Gurney’s Lament

 

 

 

 

 

 

(For Martin Seymour-Smith)

Do not forget me quiet, my screen of histories,
sudden sorted veils of Malvern fog, the Royal Colleges
of grasses, wood and wind, curtained triptych of examiners.
 
Part-songs crisp old scores, their dusks of flaky lemon blend
into Howells’ discipline, span his arched hand under
tangs of March and sky – fallen bright so they’ll not forget him.
 
They called me Schubert – (I talked to Ludwig Van . . .
Not here.
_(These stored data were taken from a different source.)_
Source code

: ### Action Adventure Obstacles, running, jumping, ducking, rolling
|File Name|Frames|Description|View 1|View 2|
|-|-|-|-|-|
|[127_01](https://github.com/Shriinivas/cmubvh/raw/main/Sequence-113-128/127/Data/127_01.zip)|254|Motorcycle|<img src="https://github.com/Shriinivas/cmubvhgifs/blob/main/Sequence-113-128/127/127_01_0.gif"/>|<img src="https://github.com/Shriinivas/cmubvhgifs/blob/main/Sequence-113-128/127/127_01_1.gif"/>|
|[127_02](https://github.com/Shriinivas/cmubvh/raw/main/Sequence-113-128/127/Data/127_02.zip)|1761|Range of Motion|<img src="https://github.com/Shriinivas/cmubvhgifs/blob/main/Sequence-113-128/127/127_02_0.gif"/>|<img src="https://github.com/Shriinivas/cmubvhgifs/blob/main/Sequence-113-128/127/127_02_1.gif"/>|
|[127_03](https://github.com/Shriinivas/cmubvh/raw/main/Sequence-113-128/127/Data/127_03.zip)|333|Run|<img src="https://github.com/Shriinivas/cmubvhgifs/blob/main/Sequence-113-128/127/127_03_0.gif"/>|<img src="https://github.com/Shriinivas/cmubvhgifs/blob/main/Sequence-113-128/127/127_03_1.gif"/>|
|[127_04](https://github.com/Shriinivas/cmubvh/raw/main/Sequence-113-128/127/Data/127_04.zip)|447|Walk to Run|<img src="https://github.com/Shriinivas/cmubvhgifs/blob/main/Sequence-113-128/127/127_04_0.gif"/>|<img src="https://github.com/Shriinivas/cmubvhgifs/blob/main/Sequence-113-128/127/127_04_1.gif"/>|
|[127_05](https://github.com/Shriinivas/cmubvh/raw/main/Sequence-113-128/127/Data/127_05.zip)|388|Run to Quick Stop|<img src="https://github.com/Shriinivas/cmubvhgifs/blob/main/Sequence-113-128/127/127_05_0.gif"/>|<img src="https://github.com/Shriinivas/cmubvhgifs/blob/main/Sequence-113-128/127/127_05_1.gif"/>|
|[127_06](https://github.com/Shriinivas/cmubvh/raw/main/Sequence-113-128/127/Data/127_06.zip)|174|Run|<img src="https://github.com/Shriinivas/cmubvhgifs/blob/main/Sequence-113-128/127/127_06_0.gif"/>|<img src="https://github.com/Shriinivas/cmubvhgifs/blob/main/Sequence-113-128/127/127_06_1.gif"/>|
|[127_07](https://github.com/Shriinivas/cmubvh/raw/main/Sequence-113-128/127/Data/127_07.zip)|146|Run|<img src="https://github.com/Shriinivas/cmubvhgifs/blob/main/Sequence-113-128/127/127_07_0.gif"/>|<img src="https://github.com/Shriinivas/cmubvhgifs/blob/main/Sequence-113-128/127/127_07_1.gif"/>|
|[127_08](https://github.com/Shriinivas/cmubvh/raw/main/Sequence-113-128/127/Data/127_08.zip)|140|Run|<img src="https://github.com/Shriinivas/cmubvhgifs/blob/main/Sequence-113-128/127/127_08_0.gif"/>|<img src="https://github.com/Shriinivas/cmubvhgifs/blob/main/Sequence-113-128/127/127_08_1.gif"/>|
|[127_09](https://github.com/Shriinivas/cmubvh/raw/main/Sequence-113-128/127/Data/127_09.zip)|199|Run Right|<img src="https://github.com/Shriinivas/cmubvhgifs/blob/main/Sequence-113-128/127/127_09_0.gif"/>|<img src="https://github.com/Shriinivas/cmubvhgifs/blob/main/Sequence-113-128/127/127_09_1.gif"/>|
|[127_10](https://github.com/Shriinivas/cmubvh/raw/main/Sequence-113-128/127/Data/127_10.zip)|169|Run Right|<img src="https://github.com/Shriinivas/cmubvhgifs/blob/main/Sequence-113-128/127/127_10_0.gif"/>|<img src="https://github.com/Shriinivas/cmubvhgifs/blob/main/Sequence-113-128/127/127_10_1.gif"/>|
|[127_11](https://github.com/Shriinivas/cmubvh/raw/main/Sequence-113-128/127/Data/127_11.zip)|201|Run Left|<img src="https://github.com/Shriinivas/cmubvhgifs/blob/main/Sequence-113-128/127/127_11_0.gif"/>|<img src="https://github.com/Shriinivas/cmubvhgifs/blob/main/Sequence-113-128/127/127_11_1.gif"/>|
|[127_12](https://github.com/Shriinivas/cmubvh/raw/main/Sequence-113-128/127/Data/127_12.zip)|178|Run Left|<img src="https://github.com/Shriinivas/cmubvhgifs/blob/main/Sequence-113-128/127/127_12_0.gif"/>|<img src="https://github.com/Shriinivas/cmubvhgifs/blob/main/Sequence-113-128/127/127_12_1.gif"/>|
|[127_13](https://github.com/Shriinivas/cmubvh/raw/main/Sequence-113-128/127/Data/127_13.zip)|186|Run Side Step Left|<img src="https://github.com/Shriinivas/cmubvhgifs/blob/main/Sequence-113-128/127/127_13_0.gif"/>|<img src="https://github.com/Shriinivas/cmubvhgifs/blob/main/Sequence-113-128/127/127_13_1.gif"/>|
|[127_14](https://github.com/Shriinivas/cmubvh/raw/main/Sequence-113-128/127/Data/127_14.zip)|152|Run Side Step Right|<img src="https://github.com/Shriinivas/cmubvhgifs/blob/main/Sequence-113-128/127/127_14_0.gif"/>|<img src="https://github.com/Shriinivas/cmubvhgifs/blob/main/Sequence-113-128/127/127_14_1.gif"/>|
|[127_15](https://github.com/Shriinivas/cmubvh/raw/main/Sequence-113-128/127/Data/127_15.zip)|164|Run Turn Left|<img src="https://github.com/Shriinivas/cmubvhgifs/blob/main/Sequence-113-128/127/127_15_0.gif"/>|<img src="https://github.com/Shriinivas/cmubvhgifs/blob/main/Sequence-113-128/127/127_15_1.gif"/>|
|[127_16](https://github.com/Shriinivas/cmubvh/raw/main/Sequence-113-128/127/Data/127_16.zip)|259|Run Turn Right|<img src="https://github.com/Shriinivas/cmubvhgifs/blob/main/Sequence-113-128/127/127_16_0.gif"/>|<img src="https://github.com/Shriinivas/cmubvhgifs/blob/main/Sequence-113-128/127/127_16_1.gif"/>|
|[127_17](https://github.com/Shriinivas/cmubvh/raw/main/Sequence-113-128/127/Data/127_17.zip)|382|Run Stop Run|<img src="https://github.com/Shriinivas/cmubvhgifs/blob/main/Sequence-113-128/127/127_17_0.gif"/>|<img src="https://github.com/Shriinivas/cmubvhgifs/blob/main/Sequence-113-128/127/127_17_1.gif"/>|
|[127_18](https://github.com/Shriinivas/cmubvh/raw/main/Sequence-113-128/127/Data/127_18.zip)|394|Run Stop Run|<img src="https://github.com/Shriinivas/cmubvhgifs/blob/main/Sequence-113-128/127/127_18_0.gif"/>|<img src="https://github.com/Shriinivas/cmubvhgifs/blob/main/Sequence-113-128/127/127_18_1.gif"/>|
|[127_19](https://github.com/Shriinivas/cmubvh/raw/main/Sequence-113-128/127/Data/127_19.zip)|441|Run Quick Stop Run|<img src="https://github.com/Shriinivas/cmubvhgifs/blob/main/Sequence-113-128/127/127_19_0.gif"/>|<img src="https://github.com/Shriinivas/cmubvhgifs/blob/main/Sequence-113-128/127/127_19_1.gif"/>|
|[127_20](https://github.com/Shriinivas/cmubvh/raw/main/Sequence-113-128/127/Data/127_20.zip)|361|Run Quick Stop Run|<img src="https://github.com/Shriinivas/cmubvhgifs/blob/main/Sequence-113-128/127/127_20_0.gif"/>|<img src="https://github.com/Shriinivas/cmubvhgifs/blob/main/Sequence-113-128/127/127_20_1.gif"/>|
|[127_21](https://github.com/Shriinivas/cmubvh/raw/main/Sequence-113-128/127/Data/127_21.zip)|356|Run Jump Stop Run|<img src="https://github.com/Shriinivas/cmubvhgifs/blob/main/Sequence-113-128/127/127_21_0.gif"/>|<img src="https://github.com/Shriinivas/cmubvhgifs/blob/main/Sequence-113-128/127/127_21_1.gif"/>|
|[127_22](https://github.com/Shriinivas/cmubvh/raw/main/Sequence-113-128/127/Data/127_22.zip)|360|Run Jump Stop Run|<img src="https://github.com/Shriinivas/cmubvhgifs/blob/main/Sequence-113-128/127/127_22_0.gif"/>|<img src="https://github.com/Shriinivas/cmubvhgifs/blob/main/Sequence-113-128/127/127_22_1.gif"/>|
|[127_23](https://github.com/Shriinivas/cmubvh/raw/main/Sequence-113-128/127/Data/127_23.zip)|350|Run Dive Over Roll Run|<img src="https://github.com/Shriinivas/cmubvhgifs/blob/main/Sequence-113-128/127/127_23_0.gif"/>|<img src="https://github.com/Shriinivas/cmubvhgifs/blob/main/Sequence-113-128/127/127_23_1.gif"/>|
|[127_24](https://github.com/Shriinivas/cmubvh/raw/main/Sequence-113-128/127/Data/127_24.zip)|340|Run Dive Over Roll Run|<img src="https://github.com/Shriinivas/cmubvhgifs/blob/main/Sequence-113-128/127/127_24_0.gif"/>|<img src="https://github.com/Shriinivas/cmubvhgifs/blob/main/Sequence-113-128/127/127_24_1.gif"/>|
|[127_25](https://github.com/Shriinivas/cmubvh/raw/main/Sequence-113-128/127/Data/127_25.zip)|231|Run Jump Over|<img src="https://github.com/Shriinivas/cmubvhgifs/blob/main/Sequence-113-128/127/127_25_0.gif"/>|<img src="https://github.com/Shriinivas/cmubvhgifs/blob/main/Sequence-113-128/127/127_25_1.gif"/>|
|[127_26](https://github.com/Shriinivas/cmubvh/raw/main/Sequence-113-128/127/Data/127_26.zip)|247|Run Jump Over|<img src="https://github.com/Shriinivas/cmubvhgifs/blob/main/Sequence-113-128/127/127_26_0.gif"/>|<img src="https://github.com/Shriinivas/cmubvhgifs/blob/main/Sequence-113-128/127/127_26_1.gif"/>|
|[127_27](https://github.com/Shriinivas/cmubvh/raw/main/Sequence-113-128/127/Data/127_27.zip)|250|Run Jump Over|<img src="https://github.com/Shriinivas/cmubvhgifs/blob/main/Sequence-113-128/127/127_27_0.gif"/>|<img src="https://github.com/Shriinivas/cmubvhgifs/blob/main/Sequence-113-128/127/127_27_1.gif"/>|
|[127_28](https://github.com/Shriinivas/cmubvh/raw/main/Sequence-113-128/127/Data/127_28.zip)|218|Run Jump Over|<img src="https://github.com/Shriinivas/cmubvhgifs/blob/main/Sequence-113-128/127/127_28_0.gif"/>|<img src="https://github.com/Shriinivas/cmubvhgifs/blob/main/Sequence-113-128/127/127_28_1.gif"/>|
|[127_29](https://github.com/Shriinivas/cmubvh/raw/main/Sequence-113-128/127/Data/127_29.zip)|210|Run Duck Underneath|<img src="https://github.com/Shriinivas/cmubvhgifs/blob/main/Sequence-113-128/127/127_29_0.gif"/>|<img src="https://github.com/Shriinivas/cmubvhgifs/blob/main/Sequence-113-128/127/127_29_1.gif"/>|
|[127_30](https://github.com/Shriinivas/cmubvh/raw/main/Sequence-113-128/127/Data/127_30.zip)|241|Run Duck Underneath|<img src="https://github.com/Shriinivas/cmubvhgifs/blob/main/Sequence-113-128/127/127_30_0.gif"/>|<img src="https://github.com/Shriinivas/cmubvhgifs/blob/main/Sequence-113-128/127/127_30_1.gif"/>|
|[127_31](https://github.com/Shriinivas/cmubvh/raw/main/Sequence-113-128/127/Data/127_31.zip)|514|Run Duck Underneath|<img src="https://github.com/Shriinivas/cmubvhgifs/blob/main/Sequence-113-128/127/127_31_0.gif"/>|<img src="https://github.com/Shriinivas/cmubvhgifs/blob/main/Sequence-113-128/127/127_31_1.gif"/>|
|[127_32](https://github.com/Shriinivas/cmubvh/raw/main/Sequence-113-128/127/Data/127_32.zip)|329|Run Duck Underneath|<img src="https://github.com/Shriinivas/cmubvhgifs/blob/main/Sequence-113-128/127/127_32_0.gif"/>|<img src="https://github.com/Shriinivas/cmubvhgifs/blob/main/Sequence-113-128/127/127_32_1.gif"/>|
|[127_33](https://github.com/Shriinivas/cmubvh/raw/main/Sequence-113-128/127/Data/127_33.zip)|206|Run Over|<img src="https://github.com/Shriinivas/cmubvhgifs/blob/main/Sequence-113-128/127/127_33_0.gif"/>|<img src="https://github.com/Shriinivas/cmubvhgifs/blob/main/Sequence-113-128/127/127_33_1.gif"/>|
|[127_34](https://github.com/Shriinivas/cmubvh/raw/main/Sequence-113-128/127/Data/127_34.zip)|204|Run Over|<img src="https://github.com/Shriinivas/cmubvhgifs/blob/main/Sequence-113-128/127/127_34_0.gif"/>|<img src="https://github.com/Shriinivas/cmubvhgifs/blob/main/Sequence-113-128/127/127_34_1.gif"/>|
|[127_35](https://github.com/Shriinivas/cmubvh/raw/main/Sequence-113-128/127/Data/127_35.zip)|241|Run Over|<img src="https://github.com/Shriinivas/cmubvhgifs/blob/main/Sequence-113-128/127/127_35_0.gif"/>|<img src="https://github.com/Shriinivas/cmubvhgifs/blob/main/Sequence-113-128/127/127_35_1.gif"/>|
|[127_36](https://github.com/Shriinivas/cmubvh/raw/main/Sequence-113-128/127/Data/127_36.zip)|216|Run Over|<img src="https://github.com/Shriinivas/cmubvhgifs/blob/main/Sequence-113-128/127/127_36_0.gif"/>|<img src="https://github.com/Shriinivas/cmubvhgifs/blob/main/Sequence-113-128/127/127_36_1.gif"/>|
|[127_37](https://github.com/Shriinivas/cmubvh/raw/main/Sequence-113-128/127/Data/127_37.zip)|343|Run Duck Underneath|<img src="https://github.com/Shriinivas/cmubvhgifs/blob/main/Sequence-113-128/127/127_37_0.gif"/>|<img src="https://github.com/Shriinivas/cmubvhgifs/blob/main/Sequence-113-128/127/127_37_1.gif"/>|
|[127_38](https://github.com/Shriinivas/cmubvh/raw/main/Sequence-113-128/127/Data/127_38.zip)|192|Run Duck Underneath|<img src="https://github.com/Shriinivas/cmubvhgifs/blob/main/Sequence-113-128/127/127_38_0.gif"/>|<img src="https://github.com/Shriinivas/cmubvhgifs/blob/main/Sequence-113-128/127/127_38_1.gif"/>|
Nor Marion, nor once sonorities listen . . .
It is these divides on, from a ground I couldn’t learn).
 
Lights Out, flare bracket settings, slice arcs – sing out of night
as if eclipsing me: their piano-wire shaves the moon’s dark cheese.
My first songs’ craft leaves its cold rind only in my arms.
 
Even that’s light under the nurse’s door, under the bridge
to those minor elegiac regrets of Stanford. Instruments
I couldn’t harmonise, brass dull buckling. So, here –
 
Put away your trumpet, stow its mute, shut shires. Play on
stanzas, hushed staves. My trajectory’s one voice only; accompanied
as I am, honest’s out of craft, of perfect conversation.